There is a clear continuum from the events that led up to the demolition of the Babri Masjid in 1992 to the looming darkness that confronts India today. But it’s not what you think.

By Ajai Sahni

1992 was an age of incoherence in India. A succession of weak, fractious, inept, and short-lived governments had pushed the country to the brink of bankruptcy and chaos. A fledgling Congress Party-led coalition under the leadership of Prime Minister P.V. Narasimha Rao was struggling to consolidate its position in Parliament and the administration, and to restore economic stability through a slew of reforms. 
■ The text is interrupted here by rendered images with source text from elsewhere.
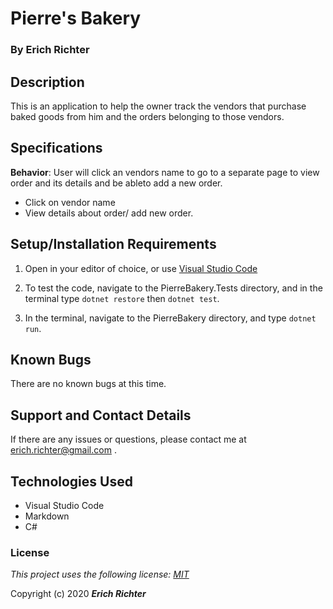 # Pierre's Bakery

### By Erich Richter

## Description

This is an application to help the owner track the vendors that purchase baked goods from him and the orders belonging to those vendors.

## Specifications

**Behavior**: User will click an vendors name to go to a separate page to view order and its details and be ableto add a new order.
  * Click on vendor name
  * View details about order/ add new order.





## Setup/Installation Requirements

1. Open in your editor of choice, or use [Visual Studio Code](https://code.visualstudio.com/)

2. To test the code, navigate to the PierreBakery.Tests directory, and in the terminal type `dotnet restore` then `dotnet test`.

2. In the terminal, navigate to the PierreBakery directory, and type `dotnet run`.

## Known Bugs

There are no known bugs at this time.

## Support and Contact Details

If there are any issues or questions, please contact me at erich.richter@gmail.com .

## Technologies Used

*  Visual Studio Code
*  Markdown
*  C#


### License

*This project uses the following license: [MIT](https://opensource.org/licenses/MIT)*

Copyright (c) 2020  **_Erich Richter_**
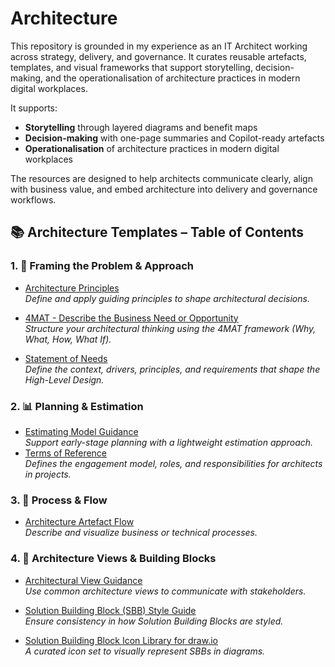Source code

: # Architecture

This repository is grounded in my experience as an IT Architect working across strategy, delivery, and governance. It curates reusable artefacts, templates, and visual frameworks that support storytelling, decision-making, and the operationalisation of architecture practices in modern digital workplaces.

It supports:

- **Storytelling** through layered diagrams and benefit maps  
- **Decision-making** with one-page summaries and Copilot-ready artefacts  
- **Operationalisation** of architecture practices in modern digital workplaces  

The resources are designed to help architects communicate clearly, align with business value, and embed architecture into delivery and governance workflows.

## 📚 Architecture Templates – Table of Contents

### 1. 🧠 Framing the Problem & Approach
- [Architecture Principles](Templates/Principles/README.md)  
  _Define and apply guiding principles to shape architectural decisions._

- [4MAT - Describe the Business Need or Opportunity](Templates/4MAT/README.md)  
  _Structure your architectural thinking using the 4MAT framework (Why, What, How, What If)._

- [Statement of Needs](Templates/Statement%20of%20Needs/README.md)  
  _Define the context, drivers, principles, and requirements that shape the High-Level Design._

### 2. 📊 Planning & Estimation
- [Estimating Model Guidance](Templates/Estimating/README.md)  
  _Support early-stage planning with a lightweight estimation approach._
- [Terms of Reference](Templates/Terms%20of%20Reference/README.md)  
  _Defines the engagement model, roles, and responsibilities for architects in projects._

### 3. 🔄 Process & Flow
- [Architecture Artefact Flow](Templates/Process%20Flow/README.md)  
 _Describe and visualize business or technical processes._

### 4. 🧱 Architecture Views & Building Blocks
- [Architectural View Guidance](Templates/Views/README.md)  
  _Use common architecture views to communicate with stakeholders._

- [Solution Building Block (SBB) Style Guide](Templates/SBB%20Style/README.md)  
  _Ensure consistency in how Solution Building Blocks are styled._

- [Solution Building Block Icon Library for draw.io](Templates/SBB%20Icons/README.md)  
_A curated icon set to visually represent SBBs in diagrams._

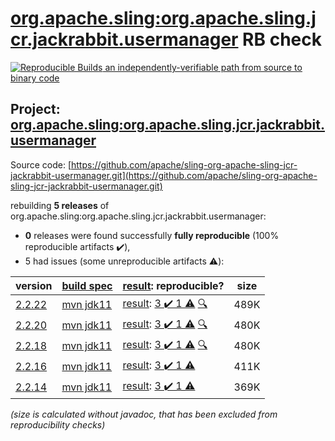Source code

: [org.apache.sling:org.apache.sling.jcr.jackrabbit.usermanager](https://search.maven.org/artifact/org.apache.sling/org.apache.sling.jcr.jackrabbit.usermanager/) RB check
=======

[![Reproducible Builds](https://reproducible-builds.org/images/logos/rb.svg) an independently-verifiable path from source to binary code](https://reproducible-builds.org/)

## Project: [org.apache.sling:org.apache.sling.jcr.jackrabbit.usermanager](https://search.maven.org/artifact/org.apache.sling/org.apache.sling.jcr.jackrabbit.usermanager/)

Source code: [https://github.com/apache/sling-org-apache-sling-jcr-jackrabbit-usermanager.git](https://github.com/apache/sling-org-apache-sling-jcr-jackrabbit-usermanager.git)

rebuilding **5 releases** of org.apache.sling:org.apache.sling.jcr.jackrabbit.usermanager:
- **0** releases were found successfully **fully reproducible** (100% reproducible artifacts :heavy_check_mark:),
- 5 had issues (some unreproducible artifacts :warning:):

| version | [build spec](/BUILDSPEC.md) | [result](https://reproducible-builds.org/docs/jvm/): reproducible? | size |
| -- | --------- | ------ | -- |
| [2.2.22](https://search.maven.org/artifact/org.apache.sling/org.apache.sling.jcr.jackrabbit.usermanager/2.2.22/pom) | [mvn jdk11](org.apache.sling.jcr.jackrabbit.usermanager-2.2.22.buildspec) | [result](org.apache.sling.jcr.jackrabbit.usermanager-2.2.22.buildinfo): [3 :heavy_check_mark:  1 :warning:](org.apache.sling.jcr.jackrabbit.usermanager-2.2.22.buildcompare) [:mag:](org.apache.sling.jcr.jackrabbit.usermanager-2.2.22.diffoscope) | 489K |
| [2.2.20](https://search.maven.org/artifact/org.apache.sling/org.apache.sling.jcr.jackrabbit.usermanager/2.2.20/pom) | [mvn jdk11](org.apache.sling.jcr.jackrabbit.usermanager-2.2.20.buildspec) | [result](org.apache.sling.jcr.jackrabbit.usermanager-2.2.20.buildinfo): [3 :heavy_check_mark:  1 :warning:](org.apache.sling.jcr.jackrabbit.usermanager-2.2.20.buildcompare) [:mag:](org.apache.sling.jcr.jackrabbit.usermanager-2.2.20.diffoscope) | 480K |
| [2.2.18](https://search.maven.org/artifact/org.apache.sling/org.apache.sling.jcr.jackrabbit.usermanager/2.2.18/pom) | [mvn jdk11](org.apache.sling.jcr.jackrabbit.usermanager-2.2.18.buildspec) | [result](org.apache.sling.jcr.jackrabbit.usermanager-2.2.18.buildinfo): [3 :heavy_check_mark:  1 :warning:](org.apache.sling.jcr.jackrabbit.usermanager-2.2.18.buildcompare) [:mag:](org.apache.sling.jcr.jackrabbit.usermanager-2.2.18.diffoscope) | 480K |
| [2.2.16](https://search.maven.org/artifact/org.apache.sling/org.apache.sling.jcr.jackrabbit.usermanager/2.2.16/pom) | [mvn jdk11](org.apache.sling.jcr.jackrabbit.usermanager-2.2.16.buildspec) | [result](org.apache.sling.jcr.jackrabbit.usermanager-2.2.16.buildinfo): [3 :heavy_check_mark:  1 :warning:](org.apache.sling.jcr.jackrabbit.usermanager-2.2.16.buildcompare) | 411K |
| [2.2.14](https://search.maven.org/artifact/org.apache.sling/org.apache.sling.jcr.jackrabbit.usermanager/2.2.14/pom) | [mvn jdk11](org.apache.sling.jcr.jackrabbit.usermanager-2.2.14.buildspec) | [result](org.apache.sling.jcr.jackrabbit.usermanager-2.2.14.buildinfo): [3 :heavy_check_mark:  1 :warning:](org.apache.sling.jcr.jackrabbit.usermanager-2.2.14.buildcompare) | 369K |

<i>(size is calculated without javadoc, that has been excluded from reproducibility checks)</i>

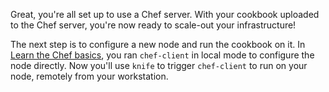 Great, you're all set up to use a Chef server. With your cookbook uploaded to the Chef server, you're now ready to scale-out your infrastructure!

The next step is to configure a new node and run the cookbook on it. In [Learn the Chef basics](/learn-the-basics/ubuntu/), you ran `chef-client` in local mode to configure the node directly. Now you'll use `knife` to trigger `chef-client` to run on your node, remotely from your workstation.
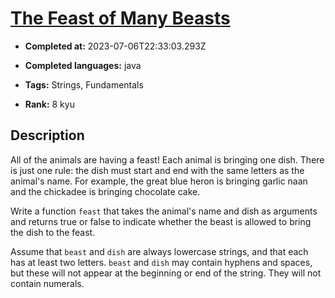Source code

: # [The Feast of Many Beasts](https://www.codewars.com/kata/5aa736a455f906981800360d)

- **Completed at:** 2023-07-06T22:33:03.293Z

- **Completed languages:** java

- **Tags:** Strings, Fundamentals

- **Rank:** 8 kyu

## Description

All of the animals are having a feast! Each animal is bringing one dish. There is just one rule: the dish must start and end with the same letters as the animal's name. For example, the great blue heron is bringing garlic naan and the chickadee is bringing chocolate cake.

Write a function `feast` that takes the animal's name and dish as arguments and returns true or false to indicate whether the beast is allowed to bring the dish to the feast.

Assume that `beast` and `dish` are always lowercase strings, and that each has at least two letters. `beast` and `dish` may contain hyphens and spaces, but these will not appear at the beginning or end of the string. They will not contain numerals.
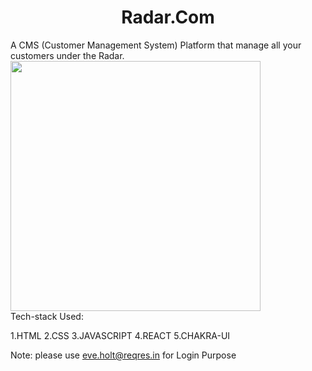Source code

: <h1 align="center">
    Radar.Com
    </h1>
A CMS (Customer Management System) Platform that manage all your customers under the Radar.
    <img src="https://i.ibb.co/mBb56Pm/Radar-5.png" width="400" />
    <br/>
  Tech-stack Used:

1.HTML
2.CSS
3.JAVASCRIPT
4.REACT
5.CHAKRA-UI

Note:
please use eve.holt@reqres.in for Login Purpose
There were raging insurgencies in multiple theaters across India, the worst of these in Punjab, where a total of 3,883 people lost their lives in 1992 to a Sikh separatist movement before it was defeated, abruptly and comprehensively, the following year. In the northern state of Jammu and Kashmir, Islamist separatist terrorism backed by Pakistan resulted in 1,909 fatalities; multiple insurgencies in India’s Northeast saw 492 killed. Another 788 persons were killed in a widening Naxalite (left-wing extremist) rebellion along India’s eastern board, spanning large areas from Andhra Pradesh to Bihar. The combined toll of all such violence was 7,072 fatalities in 1992 (all data from the South Asia Terrorism Portal). 

To the distant observer it might have seemed that much of India was aflame – and possibly ready for “balkanization.”

Outside Jammu and Kashmir, however, there was little evidence of Islamist terrorist mobilization, despite the strident polarizing campaigns of the Sangh Parivar, a complex network – both formal and informal – of political and social institutions linked to the Rashtriya Swayamsevak Sangh (which includes the present ruling Bharatiya Janata Party). The Sangh Parivar demonstrated across the country over the Babri Masjid, a 1529 mosque constructed over Hindu structures in Ayodhya believed by the devout to be the birthplace of the Hindu deity Ram. The dispute had lingered in court for over a century, with a case first filed in 1885. In 1949, when an idol of Lord Ram “mysteriously” appeared in the mosque, the then-Jawaharlal Nehru government locked the mosque, declaring the site a “contested area.”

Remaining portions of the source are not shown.